Più o meno due volte all’anno volo in California.
Lì vivono mia figlia, suo marito e i loro due figli.
9.568 Km di distanza. 9 ore in meno di fuso orario. 16 ore di viaggio.
Vado perché sono un nonno di frontiera.
Se posso, quando vado a trovare mia figlia non dico mai che vado a San Francisco. La cosa mi mette in imbarazzo.
Quando, per qualche ragione, devo dire che vado tre o quattro settimane in California, i miei interlocutori mi guardano con invidia. Nella loro mente si disegnano in rapida successione: la spiaggia di Malibu, atletici surfisti abbronzati, il Generale Sherman e il profilo di El Capitan, la scritta HOLLYWOOD sulle colline di Los Angeles, il Golden Gate tra la nebbia, Arnold Schwarzenegger, Steve Jobs e, nell’immaginario dei più estremi, il Burning Man. Colonna sonora: Hotel California – dove sei sempre ben accolto, ma dal quale non puoi mai andartene via – con quell’assolo di chitarre alla fine che lo risentiresti mille volte.
Io, in realtà, vado a fare il nonno di frontiera. Che è un lavoro. Bello, ma pur sempre un lavoro. Specializzato. Per il quale non esistono scuole. Uno ci si trova.

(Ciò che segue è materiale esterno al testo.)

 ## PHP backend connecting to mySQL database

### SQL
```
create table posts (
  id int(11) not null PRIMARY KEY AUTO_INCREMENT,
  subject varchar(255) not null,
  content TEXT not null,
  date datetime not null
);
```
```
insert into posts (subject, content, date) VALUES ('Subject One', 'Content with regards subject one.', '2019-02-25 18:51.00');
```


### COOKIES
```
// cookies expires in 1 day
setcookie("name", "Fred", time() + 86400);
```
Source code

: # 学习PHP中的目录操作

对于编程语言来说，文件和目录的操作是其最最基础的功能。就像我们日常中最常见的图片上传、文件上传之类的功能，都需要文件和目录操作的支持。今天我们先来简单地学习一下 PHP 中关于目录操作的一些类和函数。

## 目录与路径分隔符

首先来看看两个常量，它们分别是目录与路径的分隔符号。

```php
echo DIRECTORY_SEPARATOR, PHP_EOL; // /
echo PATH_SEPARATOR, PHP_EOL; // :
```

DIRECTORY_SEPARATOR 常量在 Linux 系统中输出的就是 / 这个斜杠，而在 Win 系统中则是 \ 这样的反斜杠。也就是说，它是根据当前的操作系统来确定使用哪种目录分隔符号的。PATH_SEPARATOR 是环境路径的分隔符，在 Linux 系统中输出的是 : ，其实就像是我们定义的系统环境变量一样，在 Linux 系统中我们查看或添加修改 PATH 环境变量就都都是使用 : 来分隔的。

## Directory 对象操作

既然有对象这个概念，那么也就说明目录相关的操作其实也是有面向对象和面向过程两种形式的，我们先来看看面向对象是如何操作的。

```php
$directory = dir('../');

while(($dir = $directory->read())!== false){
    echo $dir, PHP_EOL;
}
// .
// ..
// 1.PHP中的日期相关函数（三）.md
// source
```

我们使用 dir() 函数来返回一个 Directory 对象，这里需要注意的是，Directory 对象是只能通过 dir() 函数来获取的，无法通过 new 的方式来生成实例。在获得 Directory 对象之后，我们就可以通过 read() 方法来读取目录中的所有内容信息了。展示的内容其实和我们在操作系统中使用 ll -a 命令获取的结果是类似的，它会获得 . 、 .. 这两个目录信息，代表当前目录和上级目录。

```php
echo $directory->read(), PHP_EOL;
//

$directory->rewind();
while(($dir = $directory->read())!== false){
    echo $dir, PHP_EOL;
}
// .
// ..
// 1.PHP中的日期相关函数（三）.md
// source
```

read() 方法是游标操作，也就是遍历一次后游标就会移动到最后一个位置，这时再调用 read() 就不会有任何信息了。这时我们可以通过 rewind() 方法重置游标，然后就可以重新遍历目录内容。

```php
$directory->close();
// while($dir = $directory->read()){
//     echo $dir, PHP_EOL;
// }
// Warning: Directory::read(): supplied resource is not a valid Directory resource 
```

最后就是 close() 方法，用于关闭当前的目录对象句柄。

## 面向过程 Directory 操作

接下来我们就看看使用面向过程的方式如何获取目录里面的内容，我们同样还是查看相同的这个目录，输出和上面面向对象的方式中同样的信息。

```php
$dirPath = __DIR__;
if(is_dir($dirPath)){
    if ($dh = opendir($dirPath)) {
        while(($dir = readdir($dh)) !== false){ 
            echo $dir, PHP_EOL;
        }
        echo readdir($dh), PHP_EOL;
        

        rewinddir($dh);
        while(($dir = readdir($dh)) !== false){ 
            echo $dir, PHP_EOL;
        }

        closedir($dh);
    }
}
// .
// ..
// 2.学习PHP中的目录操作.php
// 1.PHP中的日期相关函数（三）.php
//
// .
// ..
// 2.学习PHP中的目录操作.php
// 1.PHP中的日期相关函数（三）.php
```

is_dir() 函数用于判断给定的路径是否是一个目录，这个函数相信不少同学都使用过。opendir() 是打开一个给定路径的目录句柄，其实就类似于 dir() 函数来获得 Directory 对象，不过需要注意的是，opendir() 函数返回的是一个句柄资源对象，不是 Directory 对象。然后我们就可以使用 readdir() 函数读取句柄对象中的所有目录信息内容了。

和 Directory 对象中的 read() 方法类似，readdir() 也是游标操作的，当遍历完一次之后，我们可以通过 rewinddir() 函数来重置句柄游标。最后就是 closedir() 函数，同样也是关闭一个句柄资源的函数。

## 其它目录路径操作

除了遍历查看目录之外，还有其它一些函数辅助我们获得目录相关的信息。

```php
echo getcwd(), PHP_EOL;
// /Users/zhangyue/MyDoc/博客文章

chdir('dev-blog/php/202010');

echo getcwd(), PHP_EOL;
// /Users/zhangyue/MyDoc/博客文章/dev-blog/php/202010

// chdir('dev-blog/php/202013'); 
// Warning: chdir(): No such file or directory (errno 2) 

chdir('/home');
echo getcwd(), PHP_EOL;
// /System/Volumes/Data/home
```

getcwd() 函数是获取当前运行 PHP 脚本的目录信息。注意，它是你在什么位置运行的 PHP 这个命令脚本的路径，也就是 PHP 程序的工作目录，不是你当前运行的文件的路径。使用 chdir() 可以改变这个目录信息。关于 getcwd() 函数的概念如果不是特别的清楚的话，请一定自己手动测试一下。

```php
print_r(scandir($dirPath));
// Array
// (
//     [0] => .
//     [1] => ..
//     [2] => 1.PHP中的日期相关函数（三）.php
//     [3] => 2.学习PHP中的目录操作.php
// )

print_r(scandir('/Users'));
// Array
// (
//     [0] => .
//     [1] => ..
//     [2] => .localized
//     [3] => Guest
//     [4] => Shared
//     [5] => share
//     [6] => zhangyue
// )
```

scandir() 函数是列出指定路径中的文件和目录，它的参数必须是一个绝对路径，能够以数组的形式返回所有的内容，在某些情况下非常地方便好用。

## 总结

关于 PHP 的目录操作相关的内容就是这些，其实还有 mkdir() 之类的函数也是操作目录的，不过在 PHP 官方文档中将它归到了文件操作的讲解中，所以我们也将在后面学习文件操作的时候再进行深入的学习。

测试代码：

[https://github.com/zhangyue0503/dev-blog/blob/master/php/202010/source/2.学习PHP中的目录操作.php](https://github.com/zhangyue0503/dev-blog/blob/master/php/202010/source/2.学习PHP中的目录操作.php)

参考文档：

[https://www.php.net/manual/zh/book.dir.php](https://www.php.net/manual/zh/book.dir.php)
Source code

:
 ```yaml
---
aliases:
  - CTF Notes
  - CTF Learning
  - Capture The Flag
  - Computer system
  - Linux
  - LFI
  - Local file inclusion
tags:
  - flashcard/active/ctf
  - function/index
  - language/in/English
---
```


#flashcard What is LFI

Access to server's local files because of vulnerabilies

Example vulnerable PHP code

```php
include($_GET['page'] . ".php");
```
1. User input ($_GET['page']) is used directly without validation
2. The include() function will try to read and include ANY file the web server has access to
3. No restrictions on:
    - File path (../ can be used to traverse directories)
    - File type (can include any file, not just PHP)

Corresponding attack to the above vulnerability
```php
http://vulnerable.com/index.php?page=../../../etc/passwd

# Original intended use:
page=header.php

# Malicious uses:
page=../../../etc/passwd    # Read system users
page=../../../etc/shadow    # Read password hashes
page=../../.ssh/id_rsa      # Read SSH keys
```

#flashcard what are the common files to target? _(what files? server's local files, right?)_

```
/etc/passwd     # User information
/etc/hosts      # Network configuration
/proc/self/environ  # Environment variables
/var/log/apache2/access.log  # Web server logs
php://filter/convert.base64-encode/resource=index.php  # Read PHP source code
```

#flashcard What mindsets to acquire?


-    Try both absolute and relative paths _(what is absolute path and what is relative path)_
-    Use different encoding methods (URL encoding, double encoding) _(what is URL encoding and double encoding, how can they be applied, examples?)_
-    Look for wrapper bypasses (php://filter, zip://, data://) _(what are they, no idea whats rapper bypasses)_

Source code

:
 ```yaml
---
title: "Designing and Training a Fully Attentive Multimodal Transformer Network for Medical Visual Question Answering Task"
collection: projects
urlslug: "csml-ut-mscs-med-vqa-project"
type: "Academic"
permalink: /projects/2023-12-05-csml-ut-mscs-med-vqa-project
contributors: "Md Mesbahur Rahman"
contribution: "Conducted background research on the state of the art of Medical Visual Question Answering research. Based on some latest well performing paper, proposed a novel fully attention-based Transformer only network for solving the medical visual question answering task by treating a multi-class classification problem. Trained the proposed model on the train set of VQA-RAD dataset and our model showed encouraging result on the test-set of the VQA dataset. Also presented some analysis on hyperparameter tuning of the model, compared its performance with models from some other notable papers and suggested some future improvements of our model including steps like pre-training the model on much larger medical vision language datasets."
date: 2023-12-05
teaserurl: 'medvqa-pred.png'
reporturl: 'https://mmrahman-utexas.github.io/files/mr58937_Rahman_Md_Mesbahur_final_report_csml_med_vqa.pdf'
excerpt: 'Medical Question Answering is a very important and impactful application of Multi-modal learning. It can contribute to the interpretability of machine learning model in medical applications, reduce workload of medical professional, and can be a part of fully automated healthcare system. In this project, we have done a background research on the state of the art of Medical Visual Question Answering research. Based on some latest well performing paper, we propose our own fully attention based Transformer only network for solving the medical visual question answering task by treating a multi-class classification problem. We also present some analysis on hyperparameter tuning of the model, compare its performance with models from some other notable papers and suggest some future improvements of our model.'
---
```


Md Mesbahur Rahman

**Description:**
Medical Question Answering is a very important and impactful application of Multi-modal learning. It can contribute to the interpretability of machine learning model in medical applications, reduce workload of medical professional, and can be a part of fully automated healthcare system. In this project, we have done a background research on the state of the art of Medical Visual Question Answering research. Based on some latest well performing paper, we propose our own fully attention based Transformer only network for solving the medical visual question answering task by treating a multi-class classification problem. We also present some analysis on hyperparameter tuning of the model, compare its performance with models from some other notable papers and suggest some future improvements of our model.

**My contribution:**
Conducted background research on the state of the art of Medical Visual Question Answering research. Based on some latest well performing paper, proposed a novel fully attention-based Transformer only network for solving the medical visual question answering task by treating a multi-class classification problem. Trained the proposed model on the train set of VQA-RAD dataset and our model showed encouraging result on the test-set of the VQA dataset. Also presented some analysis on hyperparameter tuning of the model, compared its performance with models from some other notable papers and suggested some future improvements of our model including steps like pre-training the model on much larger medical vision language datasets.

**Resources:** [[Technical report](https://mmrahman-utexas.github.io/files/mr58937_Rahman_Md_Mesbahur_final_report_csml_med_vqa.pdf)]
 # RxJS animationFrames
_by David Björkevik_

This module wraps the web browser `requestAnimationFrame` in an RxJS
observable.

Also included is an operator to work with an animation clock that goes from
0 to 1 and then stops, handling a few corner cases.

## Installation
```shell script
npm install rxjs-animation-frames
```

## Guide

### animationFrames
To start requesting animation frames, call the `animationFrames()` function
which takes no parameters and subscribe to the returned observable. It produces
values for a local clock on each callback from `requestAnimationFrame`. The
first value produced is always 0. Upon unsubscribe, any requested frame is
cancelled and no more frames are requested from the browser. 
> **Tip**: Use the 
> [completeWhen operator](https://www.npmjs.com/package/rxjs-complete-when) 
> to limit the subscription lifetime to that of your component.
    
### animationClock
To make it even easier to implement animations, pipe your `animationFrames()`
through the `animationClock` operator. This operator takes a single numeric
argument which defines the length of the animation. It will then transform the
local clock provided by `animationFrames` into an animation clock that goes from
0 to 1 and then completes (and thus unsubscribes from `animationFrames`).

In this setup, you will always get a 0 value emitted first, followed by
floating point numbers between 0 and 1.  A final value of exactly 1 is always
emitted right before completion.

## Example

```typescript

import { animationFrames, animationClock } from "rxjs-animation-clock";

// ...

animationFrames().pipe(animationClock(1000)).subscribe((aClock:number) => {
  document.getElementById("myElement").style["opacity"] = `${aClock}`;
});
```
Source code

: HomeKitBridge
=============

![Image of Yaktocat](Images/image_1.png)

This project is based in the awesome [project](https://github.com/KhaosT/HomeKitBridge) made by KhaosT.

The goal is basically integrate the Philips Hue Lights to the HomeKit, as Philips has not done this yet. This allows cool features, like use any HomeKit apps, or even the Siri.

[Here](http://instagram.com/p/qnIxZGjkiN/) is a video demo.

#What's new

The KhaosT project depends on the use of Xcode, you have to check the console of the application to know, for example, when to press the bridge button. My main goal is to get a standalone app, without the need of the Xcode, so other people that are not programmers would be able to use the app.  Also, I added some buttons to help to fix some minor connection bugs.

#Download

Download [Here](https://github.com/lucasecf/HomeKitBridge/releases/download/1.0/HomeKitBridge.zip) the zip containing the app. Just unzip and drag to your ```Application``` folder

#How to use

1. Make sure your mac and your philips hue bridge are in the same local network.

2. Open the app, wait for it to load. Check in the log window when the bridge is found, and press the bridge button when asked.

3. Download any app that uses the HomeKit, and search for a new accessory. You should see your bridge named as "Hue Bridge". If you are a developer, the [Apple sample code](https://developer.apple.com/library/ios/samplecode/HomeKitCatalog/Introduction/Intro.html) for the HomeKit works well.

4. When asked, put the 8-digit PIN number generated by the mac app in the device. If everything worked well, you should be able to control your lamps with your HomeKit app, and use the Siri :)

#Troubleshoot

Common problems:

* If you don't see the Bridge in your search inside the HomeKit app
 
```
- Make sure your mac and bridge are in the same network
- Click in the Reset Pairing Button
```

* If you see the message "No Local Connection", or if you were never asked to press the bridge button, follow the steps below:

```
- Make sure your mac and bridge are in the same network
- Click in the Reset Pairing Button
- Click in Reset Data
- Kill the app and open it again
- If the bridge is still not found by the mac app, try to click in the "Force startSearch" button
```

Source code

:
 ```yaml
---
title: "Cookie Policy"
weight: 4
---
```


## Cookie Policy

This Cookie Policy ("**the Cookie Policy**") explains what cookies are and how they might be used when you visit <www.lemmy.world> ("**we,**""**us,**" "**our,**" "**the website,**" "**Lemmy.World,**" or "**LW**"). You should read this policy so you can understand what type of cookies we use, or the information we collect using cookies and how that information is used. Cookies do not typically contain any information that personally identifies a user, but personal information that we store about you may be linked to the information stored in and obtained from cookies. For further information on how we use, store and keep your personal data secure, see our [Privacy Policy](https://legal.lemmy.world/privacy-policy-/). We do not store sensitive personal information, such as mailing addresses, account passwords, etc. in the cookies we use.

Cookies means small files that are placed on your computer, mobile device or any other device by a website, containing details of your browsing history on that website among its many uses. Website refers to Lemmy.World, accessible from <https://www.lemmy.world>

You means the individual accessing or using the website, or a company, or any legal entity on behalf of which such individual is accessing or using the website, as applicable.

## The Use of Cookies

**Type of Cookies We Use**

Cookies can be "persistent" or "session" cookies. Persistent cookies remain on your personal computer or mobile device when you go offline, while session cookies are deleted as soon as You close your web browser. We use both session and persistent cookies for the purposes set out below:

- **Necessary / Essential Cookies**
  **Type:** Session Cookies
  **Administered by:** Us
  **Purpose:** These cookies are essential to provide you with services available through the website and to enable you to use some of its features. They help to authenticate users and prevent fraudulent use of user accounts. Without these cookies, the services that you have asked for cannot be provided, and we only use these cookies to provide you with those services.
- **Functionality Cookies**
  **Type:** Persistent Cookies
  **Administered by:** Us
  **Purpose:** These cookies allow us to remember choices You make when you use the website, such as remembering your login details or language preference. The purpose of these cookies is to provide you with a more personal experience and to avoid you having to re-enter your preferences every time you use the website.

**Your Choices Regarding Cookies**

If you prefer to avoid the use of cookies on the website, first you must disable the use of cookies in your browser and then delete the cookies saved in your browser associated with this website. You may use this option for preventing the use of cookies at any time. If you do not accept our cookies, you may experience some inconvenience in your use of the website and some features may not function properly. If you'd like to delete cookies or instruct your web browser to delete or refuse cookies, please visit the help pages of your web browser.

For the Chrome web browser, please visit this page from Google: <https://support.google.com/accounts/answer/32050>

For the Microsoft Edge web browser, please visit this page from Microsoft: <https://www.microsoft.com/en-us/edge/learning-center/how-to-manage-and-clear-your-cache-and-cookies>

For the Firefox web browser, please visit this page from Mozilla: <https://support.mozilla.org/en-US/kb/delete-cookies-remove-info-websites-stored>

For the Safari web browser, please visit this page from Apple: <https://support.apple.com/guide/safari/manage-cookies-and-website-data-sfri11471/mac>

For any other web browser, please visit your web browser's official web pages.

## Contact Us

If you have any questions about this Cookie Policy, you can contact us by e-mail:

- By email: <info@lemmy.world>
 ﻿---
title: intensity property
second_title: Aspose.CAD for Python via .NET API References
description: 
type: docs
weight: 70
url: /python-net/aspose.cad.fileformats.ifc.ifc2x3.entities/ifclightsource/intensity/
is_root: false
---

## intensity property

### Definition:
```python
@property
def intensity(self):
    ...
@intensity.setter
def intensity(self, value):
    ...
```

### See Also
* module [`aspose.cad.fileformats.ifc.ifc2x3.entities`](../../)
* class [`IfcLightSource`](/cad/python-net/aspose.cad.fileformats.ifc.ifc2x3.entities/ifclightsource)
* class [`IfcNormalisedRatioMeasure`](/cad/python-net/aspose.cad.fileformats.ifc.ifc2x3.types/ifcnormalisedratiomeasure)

Learning by doing, si direbbe da quelle parti.
Qui si direbbe: ci si arrabatta. Espressione sicuramente meno nobile, ma che rende di più l’idea.
Quindi: pannolini, lavatrici, pignatte da lavare, casa da riordinare, erba da tagliare; ma anche: bimbi da cullare, storie da raccontare, giochi da fare, parchetti, scivoli, altalene; e poi: supermercati, asili, visite pediatriche. E ancora: idraulici, carpentieri, camion della spazzatura e quelli rossi dei pompieri. Auto della polizia nascoste dietro i cespugli. Sceriffi con la stella come nei film. Vicini di casa. Anche questi come nei film. Uguale uguale.
Insomma, una vita normale, ma in California.